### [Problem to work on]
When the word "Index" appears in a line of the data below, list that line.

### [Records shown]
════════
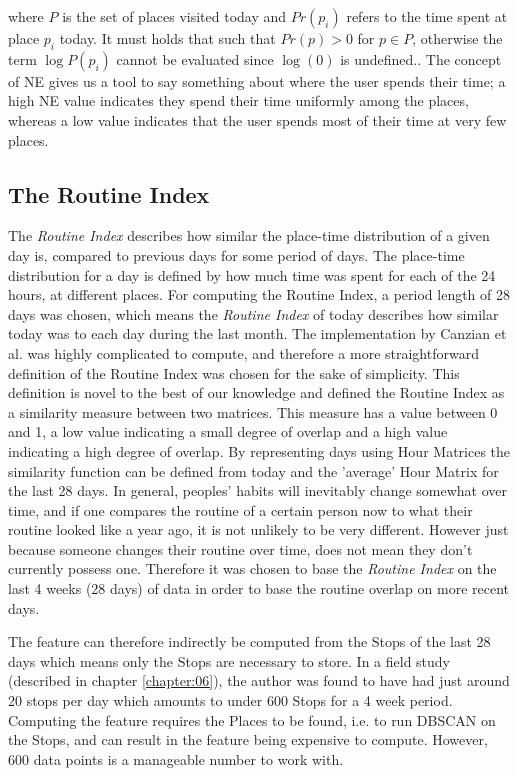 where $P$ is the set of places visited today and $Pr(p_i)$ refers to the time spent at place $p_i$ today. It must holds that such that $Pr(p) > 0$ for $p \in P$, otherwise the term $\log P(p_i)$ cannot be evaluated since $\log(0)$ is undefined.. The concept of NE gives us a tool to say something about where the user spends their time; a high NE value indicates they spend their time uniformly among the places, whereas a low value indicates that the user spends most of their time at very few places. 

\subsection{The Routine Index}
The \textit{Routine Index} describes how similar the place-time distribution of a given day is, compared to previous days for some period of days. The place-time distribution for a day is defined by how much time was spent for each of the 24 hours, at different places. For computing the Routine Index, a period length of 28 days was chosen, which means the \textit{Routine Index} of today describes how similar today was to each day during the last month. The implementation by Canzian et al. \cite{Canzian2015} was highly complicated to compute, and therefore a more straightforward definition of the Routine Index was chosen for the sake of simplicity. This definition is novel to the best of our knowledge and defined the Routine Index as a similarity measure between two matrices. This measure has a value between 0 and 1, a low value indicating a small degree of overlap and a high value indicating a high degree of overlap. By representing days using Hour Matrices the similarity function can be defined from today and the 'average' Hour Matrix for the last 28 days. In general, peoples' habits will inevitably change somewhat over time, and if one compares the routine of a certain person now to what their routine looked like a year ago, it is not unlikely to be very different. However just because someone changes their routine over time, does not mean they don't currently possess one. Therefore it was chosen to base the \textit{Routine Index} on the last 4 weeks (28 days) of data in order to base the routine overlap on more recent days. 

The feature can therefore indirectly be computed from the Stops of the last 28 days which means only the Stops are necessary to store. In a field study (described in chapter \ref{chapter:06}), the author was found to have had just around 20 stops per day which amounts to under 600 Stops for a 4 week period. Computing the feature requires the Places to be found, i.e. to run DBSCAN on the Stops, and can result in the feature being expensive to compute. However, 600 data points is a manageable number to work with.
════════
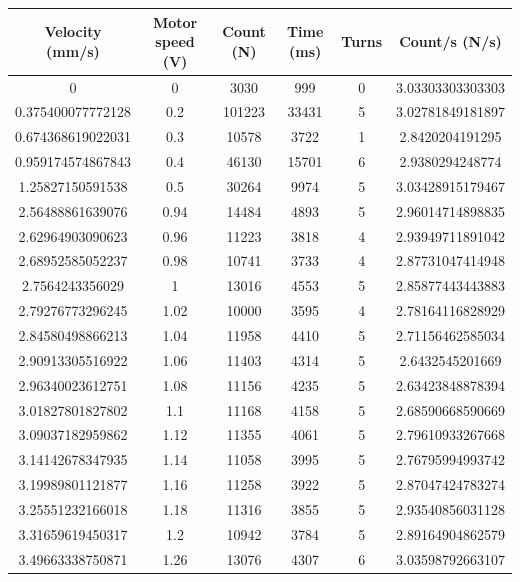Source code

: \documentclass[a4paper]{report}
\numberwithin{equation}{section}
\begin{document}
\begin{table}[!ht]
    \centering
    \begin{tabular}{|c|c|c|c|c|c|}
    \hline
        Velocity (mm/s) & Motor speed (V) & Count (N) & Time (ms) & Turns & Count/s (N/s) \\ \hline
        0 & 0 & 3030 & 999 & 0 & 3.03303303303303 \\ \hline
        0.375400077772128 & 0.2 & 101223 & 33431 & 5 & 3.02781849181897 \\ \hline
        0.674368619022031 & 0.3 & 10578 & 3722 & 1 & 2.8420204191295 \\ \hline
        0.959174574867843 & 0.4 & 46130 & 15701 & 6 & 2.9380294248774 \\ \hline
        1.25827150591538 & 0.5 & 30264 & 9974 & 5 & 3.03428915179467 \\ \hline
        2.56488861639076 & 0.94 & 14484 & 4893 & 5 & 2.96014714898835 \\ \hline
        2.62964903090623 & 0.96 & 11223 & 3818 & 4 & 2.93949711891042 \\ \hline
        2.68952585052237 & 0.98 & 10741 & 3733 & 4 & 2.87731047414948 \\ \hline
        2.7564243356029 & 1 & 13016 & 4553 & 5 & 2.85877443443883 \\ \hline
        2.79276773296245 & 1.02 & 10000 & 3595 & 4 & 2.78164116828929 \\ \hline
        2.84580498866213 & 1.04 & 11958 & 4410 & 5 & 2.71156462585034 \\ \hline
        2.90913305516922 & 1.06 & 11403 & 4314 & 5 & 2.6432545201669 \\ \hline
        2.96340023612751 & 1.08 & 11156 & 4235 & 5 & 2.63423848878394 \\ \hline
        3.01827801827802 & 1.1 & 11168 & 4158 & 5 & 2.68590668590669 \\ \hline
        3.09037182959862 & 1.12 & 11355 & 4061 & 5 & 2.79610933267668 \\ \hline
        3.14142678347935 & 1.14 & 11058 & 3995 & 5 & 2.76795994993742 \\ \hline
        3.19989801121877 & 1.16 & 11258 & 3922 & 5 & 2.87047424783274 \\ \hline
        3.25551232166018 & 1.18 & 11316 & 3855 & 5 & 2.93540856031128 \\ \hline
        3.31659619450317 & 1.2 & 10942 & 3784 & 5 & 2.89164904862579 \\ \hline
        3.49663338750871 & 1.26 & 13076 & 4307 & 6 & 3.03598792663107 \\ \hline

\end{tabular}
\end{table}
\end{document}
════════
### [Answer to this exercise]
\subsection{The Routine Index}
The \textit{Routine Index} describes how similar the place-time distribution of a given day is, compared to previous days for some period of days. The place-time distribution for a day is defined by how much time was spent for each of the 24 hours, at different places. For computing the Routine Index, a period length of 28 days was chosen, which means the \textit{Routine Index} of today describes how similar today was to each day during the last month. The implementation by Canzian et al. \cite{Canzian2015} was highly complicated to compute, and therefore a more straightforward definition of the Routine Index was chosen for the sake of simplicity. This definition is novel to the best of our knowledge and defined the Routine Index as a similarity measure between two matrices. This measure has a value between 0 and 1, a low value indicating a small degree of overlap and a high value indicating a high degree of overlap. By representing days using Hour Matrices the similarity function can be defined from today and the 'average' Hour Matrix for the last 28 days. In general, peoples' habits will inevitably change somewhat over time, and if one compares the routine of a certain person now to what their routine looked like a year ago, it is not unlikely to be very different. However just because someone changes their routine over time, does not mean they don't currently possess one. Therefore it was chosen to base the \textit{Routine Index} on the last 4 weeks (28 days) of data in order to base the routine overlap on more recent days. 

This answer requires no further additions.